Mr van Staveren Strikes Again

The IPKat reported last June on a rather strange case in which an EPO examining division had refused an application on the grounds that prior art known to the inventor was not mentioned in the specification as-filed, contrary to Rule 42(1)(b) EPC. The applicant appealed this decision and had it quickly overturned in T 2321/08, without even the need for a hearing. The examiner then reluctantly agreed that he was bound by the decision (with certain caveats, which the prosecution file, available here, makes clear), and carried on with prosecution. The IPKat thought the matter would be laid to rest there, but he was wrong.

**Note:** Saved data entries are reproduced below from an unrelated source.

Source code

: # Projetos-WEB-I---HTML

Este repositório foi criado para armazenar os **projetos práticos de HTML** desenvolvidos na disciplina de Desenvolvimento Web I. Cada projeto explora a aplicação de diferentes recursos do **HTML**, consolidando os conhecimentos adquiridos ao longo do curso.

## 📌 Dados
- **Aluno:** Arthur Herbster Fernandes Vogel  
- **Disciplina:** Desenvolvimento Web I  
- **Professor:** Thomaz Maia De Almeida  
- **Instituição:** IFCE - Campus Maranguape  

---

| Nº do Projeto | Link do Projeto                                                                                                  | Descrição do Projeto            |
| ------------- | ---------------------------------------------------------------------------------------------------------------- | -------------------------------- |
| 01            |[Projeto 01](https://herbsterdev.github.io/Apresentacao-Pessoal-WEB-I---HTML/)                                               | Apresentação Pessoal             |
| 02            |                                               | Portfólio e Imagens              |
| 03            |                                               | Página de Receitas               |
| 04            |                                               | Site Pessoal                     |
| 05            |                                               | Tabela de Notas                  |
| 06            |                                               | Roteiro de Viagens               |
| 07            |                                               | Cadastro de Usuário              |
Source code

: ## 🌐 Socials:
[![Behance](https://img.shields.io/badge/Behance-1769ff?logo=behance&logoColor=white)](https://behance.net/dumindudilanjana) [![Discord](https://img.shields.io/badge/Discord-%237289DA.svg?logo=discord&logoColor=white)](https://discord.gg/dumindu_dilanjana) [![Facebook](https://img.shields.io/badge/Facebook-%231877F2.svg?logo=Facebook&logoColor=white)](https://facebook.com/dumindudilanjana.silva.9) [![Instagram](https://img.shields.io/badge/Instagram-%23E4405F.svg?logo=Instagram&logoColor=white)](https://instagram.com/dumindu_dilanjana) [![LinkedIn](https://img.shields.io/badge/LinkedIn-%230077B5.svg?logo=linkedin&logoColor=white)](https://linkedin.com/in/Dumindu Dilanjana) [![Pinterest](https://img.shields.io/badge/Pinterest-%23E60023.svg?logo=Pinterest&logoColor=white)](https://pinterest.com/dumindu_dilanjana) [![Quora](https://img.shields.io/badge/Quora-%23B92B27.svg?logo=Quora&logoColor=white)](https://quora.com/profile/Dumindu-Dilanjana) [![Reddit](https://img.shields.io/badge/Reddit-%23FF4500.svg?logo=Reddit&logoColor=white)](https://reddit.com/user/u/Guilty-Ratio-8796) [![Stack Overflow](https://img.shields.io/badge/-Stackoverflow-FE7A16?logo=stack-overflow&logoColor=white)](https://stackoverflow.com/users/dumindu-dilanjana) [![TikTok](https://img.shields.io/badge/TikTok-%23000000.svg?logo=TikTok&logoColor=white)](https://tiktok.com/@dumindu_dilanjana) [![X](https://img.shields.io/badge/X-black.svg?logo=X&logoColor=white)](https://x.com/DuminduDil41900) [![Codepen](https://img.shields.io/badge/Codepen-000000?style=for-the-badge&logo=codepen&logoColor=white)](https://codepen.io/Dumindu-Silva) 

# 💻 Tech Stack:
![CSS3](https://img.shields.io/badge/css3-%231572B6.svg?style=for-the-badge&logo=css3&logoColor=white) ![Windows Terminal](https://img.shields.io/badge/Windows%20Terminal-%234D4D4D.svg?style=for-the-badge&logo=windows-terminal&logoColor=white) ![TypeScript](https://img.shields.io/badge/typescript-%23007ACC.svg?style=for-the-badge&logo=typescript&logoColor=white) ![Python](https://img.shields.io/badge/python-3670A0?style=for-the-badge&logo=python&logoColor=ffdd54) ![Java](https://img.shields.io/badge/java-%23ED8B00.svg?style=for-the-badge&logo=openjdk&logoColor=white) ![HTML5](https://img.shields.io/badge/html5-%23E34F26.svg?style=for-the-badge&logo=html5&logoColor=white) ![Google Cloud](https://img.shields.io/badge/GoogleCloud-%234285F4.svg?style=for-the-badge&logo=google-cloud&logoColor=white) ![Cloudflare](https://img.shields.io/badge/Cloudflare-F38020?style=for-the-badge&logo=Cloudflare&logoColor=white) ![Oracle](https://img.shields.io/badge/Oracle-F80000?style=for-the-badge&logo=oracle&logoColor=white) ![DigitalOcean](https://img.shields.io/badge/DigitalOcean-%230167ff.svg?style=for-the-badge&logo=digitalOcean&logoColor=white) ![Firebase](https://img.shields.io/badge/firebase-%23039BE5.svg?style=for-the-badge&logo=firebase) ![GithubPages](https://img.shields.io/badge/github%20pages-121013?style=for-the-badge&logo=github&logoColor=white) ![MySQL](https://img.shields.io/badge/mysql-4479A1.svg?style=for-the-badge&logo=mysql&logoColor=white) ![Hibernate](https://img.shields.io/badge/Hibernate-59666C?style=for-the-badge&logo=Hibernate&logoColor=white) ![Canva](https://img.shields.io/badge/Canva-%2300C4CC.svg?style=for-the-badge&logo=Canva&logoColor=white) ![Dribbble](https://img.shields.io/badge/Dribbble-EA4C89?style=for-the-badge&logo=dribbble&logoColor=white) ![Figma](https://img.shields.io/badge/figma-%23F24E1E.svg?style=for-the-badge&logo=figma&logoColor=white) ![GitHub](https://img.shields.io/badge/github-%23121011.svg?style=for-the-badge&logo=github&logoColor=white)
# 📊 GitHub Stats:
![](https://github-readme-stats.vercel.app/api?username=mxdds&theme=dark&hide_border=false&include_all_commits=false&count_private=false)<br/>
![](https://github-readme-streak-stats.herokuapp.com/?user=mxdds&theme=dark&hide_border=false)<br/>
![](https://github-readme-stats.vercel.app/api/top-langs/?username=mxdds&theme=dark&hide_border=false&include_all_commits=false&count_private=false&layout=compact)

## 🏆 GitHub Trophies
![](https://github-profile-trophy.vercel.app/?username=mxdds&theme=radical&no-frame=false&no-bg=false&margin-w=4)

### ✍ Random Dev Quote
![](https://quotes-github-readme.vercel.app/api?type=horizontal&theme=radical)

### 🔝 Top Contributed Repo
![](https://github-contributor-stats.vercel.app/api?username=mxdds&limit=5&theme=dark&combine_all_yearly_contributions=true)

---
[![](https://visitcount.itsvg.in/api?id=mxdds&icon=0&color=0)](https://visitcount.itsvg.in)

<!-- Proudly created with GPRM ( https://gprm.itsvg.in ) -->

In a further decision from last month, just announced this week by the EPO, a different appeal board has decided, in T 1123/09, on the very same question of whether it is possible for an application to be void ab initio for failing to comply with Rule 42(1)(b). The IPKat was initially surprised at seeing this, as he thought the question had been settled. Digging further, however, he noticed that the same examining division had been behind both appeals, with both cases having been managed by the same examiner, and with the same applicant. It must, the IPKat then thought, have been a simple matter of the later decision of the examining division being made before the earlier appeal had been settled. This was indeed the case. However, as the prosecution file shows, this was not the whole story. T 2321/08 was dated 12 May 2009, and the examining division decided on 19 May 2009 not to rectify their decision, as they could have done under Article 109 EPC, but instead to have another go, possibly hoping for a different outcome the second time round. This, of course, proved to be unsuccessful.

The IPKat, who feels some sympathy for the applicant in these cases, wonders whether it is entirely fair for a single examining division to behave in this way, and if there is anything that can be done about it other than to rely on the (hopefully) more common sense approach of the Boards of Appeal.